Waltz ha risposto direttamente a quelle critiche, mettendo in discussione il ruolo del Consiglio di Sicurezza quando, secondo lui, equipara leader accusati di narcotraffico con governi eletti democraticamente.
“Se questo organismo legittima un narcoterrorista, deve chiedersi cosa rappresenti realmente”, ha affermato.
Giustificazione dell'operazione
Gli Stati Uniti hanno sostenuto che l'arresto è stato effettuato nell'ambito della responsabilità costituzionale del presidente americano di proteggere i suoi cittadini, sottolineando che il narcotraffico legato al regime venezuelano ha avuto conseguenze mortali per migliaia di americani.
L'ambasciatore ha aggiunto che Donald Trump aveva precedentemente offerto soluzioni diplomatiche a Maduro, che furono rifiutate, prima di autorizzare l'operazione.

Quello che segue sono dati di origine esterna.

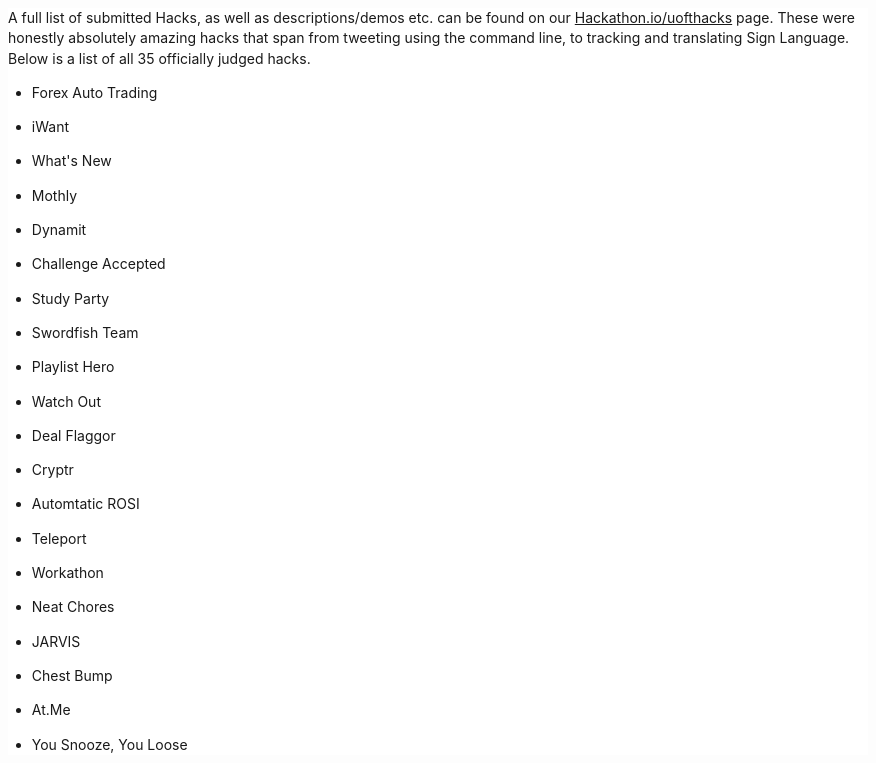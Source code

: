 
		
		

A full list of submitted Hacks, as well as descriptions/demos etc. can be found on our [Hackathon.io/uofthacks](http://hackaton.io/uofthacks) page. These were honestly absolutely amazing hacks that span from tweeting using the command line, to tracking and translating Sign Language. Below is a list of all 35 officially judged hacks.


		
		


		 

  * Forex Auto Trading

		 
  * iWant

		 
  * What's New

		 
  * Mothly

		 
  * Dynamit

		 
  * Challenge Accepted

		 
  * Study Party

		 
  * Swordfish Team

		 
  * Playlist Hero

		 
  * Watch Out

		 
  * Deal Flaggor

		 
  * Cryptr

		 
  * Automtatic ROSI

		 
  * Teleport

		 
  * Workathon

		 
  * Neat Chores

		 
  * JARVIS

		 
  * Chest Bump

		 
  * At.Me

		 
  * You Snooze, You Loose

Visione del futuro per il Venezuela
Nonostante il tono fermo, Washington ha affermato che il suo obiettivo non è punire il popolo venezuelano, ma facilitare una transizione politica che permetta di stabilizzare il paese e la regione.
"Cerchiamo pace, libertà e giustizia per il popolo del Venezuela", ha concluso Waltz, sottolineando che gli Stati Uniti continueranno a intervenire contro il narcoterrorismo anche di fronte all'opposizione internazionale.
Il dibattito ha messo in evidenza una nuova frattura geopolitica nel Consiglio di Sicurezza e anticipa uno scenario di tensioni prolungate sul futuro del Venezuela e sull'estensione dell'intervento statunitense.
Rubio nega che gli Stati Uniti siano in guerra con il Venezuela
Il segretario di Stato degli Stati Uniti, Marco Rubio, ha negato domenica che il suo paese sia “in guerra con il Venezuela” dopo la cattura di Nicolás Maduro, e ha assicurato che l'operazione ordinata dal presidente Donald Trump è stata un'azione “legale e limitata” nel contesto della lotta contro il narcotraffico.
In un'intervista con il programma 'Meet the Press' della rete NBC, Rubio ha affermato che Washington non ha avviato un'intervento bellico, ma un'azione di “applicazione della legge” per eseguire un'ordinanza giudiziaria legata alle accuse di narcotraffico e crimine organizzato che gravano sul leader chavista.